Multicultural & Multiculturalism

Multicultural is a Twentieth Century term originally coined in Canada to denote

the phenomenon of people from a range of backgrounds and cultures living side

by side, and respecting each other’s differences. From the 1980s when it became

more apparent that more needed to be done to support and facilitate cultural

activity across the whole spectrum of the UK’s population, multiculturalism is one

of the ideas that was adopted by policy makers to frame thinking about the place

of cultural products that were thought to be outside of an indigenous British (or

sometimes European) tradition. Unlike diversity, multiculturalism never addressed

the full equalities agenda. It did not pursue representation on the basis of gender,

sexuality, ability or economic inequality; it only addressed race, faith, language and

ethnicity.

 

One of the challenges of multiculturalism as an idea is that it tacitly encourages

people to think of cultures as discrete and clearly defined entities that – even when

they mix – remain somehow identifiably separate. On one level, for multiculturalism

to work, you need to believe that there is such a thing as “British Culture”, “Black

Culture” or “Asian Culture” per se.

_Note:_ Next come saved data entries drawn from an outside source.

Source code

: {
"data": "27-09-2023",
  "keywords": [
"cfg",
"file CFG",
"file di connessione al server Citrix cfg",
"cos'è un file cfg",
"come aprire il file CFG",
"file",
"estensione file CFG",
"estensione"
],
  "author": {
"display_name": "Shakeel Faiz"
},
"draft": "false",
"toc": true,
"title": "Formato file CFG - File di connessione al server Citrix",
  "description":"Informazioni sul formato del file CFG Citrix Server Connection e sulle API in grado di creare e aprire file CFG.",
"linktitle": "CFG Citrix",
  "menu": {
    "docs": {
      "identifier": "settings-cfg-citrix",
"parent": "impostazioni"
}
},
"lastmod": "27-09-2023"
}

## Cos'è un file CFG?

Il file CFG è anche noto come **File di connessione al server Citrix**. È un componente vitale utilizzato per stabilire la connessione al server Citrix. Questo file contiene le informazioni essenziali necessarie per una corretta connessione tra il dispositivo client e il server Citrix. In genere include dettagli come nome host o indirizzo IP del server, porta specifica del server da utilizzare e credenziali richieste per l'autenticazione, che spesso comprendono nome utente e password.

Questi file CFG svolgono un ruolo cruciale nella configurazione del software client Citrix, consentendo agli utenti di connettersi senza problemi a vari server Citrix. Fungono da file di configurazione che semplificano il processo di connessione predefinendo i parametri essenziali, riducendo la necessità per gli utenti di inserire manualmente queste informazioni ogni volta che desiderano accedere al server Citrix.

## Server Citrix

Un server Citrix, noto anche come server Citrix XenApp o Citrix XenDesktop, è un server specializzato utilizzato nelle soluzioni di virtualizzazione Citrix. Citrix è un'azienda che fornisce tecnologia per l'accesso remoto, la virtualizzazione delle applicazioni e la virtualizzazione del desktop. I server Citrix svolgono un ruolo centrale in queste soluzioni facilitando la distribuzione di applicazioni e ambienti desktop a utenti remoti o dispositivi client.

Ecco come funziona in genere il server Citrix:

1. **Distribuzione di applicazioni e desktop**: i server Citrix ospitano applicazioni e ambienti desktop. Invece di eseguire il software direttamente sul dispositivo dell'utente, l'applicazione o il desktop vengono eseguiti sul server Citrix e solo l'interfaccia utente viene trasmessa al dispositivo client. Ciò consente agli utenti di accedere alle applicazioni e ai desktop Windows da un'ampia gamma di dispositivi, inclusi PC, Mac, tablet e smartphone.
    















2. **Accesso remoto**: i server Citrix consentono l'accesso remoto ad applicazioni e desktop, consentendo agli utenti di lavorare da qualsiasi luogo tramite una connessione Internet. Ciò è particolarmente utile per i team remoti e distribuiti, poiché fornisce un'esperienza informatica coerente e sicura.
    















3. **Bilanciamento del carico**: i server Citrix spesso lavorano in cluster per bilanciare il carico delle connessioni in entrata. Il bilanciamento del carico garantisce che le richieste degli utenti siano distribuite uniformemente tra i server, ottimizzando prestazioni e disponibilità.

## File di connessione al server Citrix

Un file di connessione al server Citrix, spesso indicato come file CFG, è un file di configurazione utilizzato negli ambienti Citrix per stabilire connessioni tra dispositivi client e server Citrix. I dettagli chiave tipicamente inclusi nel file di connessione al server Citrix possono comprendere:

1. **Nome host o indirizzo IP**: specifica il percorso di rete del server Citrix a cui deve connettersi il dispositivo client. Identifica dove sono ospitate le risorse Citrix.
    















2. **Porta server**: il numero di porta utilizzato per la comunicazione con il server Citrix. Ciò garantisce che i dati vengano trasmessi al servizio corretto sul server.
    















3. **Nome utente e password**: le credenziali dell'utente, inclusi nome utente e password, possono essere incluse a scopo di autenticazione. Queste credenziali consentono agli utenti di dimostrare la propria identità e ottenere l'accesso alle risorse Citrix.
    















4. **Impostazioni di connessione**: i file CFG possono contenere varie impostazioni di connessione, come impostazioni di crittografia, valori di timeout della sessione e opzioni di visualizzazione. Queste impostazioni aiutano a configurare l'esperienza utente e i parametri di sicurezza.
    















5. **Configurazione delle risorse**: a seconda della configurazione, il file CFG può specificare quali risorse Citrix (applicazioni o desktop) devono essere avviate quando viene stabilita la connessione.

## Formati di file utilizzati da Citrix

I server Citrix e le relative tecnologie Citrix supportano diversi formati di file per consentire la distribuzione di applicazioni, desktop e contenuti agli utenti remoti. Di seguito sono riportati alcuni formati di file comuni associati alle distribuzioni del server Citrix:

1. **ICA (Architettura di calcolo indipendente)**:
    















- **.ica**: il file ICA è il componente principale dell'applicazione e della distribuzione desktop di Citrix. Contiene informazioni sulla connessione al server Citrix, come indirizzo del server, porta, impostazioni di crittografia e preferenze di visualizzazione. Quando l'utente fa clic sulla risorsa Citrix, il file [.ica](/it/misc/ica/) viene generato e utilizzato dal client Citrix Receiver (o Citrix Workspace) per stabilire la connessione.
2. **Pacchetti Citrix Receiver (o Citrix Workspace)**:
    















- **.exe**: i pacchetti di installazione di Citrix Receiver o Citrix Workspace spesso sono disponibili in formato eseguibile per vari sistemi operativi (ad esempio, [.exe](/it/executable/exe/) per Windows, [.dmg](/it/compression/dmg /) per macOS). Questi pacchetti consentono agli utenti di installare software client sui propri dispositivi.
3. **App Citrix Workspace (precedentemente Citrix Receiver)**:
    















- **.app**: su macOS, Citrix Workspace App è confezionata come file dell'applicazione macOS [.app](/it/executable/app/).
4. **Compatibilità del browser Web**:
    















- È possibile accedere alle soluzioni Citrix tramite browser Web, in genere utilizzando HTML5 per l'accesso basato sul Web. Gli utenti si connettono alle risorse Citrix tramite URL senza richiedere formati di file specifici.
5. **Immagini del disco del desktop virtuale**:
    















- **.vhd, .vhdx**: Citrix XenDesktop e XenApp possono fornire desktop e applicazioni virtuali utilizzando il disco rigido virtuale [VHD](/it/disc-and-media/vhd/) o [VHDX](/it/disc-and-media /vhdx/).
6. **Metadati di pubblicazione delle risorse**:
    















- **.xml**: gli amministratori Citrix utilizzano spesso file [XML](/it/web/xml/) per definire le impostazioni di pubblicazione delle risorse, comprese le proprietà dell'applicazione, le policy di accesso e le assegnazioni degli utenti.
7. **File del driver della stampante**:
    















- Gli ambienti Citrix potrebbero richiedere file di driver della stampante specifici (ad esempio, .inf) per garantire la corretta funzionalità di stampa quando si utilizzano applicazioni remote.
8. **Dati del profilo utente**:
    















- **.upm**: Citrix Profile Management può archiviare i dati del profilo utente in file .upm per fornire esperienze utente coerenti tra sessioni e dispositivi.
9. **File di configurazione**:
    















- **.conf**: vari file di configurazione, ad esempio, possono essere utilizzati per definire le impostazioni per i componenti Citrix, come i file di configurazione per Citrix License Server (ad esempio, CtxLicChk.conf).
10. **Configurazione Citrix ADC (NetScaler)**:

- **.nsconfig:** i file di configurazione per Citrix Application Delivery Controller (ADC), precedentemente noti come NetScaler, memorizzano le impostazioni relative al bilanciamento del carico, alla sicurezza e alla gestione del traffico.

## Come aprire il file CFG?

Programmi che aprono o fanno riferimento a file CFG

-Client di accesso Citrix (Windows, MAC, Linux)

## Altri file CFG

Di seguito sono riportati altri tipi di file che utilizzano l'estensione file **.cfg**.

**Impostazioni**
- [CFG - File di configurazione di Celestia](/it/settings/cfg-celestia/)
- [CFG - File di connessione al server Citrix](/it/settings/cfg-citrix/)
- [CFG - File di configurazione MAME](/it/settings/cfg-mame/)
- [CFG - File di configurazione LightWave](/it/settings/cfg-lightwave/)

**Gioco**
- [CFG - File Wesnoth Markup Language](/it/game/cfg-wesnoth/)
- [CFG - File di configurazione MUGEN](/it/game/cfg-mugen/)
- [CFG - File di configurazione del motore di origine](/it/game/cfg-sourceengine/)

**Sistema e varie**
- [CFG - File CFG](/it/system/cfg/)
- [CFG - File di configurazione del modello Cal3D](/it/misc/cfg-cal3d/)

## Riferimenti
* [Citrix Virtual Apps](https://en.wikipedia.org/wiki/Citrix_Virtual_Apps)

The problem is that each of these cultures is

in itself a multi-culture, rather than a monologic narrative or homogenous set of

products.

 

Over the years, the policies of multiculturalism were viewed with suspicion. Some

feel that the aftermath of 9/11 and the subsequent polarisation of cultural discourse

sealed the fate of multiculturalism which was aligned with social division and a

kind of relativism that fostered ghetto like pockets where extremism could flourish.

It is notable that “multiculturalism” and “multicultural” are now almost absent from

policy discussions of culture, except where they are criticised or used as synonyms

for diversity (often the two things happen at the same time).